Modartt releases Pianoteq 4
Three years in the making but now Modartt is ready to roll out Pianoteq 4, which includes a new piano, better modeling and new effects.
If you’re not familiar with Pianoteq, the first thing you need to know is that it’s not another sampled piano, instead Pianoteq uses physical modeling. In Pianoteq 4 the model has been improved. This is apparently the major reason the update took three years.
One great thing about Pianoteq is that new instruments are constantly being added and many of them for free (and when I say many, I mean the majority). In Pianoteq 4 there’s a new grand piano called D4, which is modeled after a Steinway D that served as reference when the new piano model was created.
The grand D4 comes with a wide selection of presets, from a perfectly tuned piano for classical or jazz music to a completely ruined piano, not forgetting Honky Tonk and prepared pianos. Moreover, its flexibility allows the user to modify many piano characteristics such as:
• Tuning: pitch and temperament, unison width,
• Voicing: hammer hardness, hammer noise, overtones adjustment,
• Design: soundboard properties, string length, sympathetic resonances,
but also the position of the microphones as well as their number, level and relative delay.
Pianoteq 4 also offers new effects: a convolution reverb, delay, chorus, flanger, amp, compressor and mallet bounce.
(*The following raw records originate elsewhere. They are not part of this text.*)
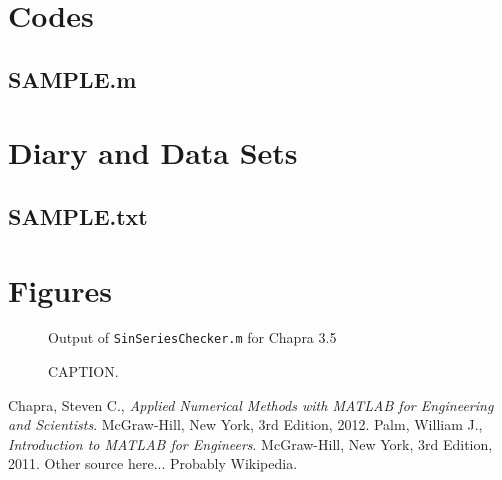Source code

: \documentclass{article}
\begin{document}
\pagebreak
\appendix
\section{Codes}


\subsection{SAMPLE.m}
\clearpage %

\section{Diary and Data Sets}

\subsection{SAMPLE.txt}

\clearpage %

\section{Figures}

\begin{figure}[htb!]
\begin{center}
\caption{Output of {\tt SinSeriesChecker.m} for Chapra 3.5}
\end{center}
\end{figure}

\begin{figure}[ht!]
\begin{center}
\caption{CAPTION.}
\end{center}
\end{figure}

\clearpage %

\begin{thebibliography}{9}
  Chapra, Steven C.,
  {\it Applied Numerical Methods with MATLAB for Engineering and Scientists}.
  McGraw-Hill, New York,
  3rd Edition,
  2012.
  Palm, William J.,
  {\it Introduction to MATLAB for Engineers}.
  McGraw-Hill, New York,
  3rd Edition,
  2011.
  Other source here...  Probably Wikipedia.
\end{thebibliography}
\end{document}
I personally think Pianoteq is a really interesting concept and I used it a lot until I decided to go with Kontakt for the majority of my software instruments (being a minimalist and all that, you know how it goes by now) and it had to take a step back. Pianoteq might not be for everyone and people have a lot of opinions about physically modeled vs sample-based instruments but if you’re looking for a virtual piano you should definitely check it out.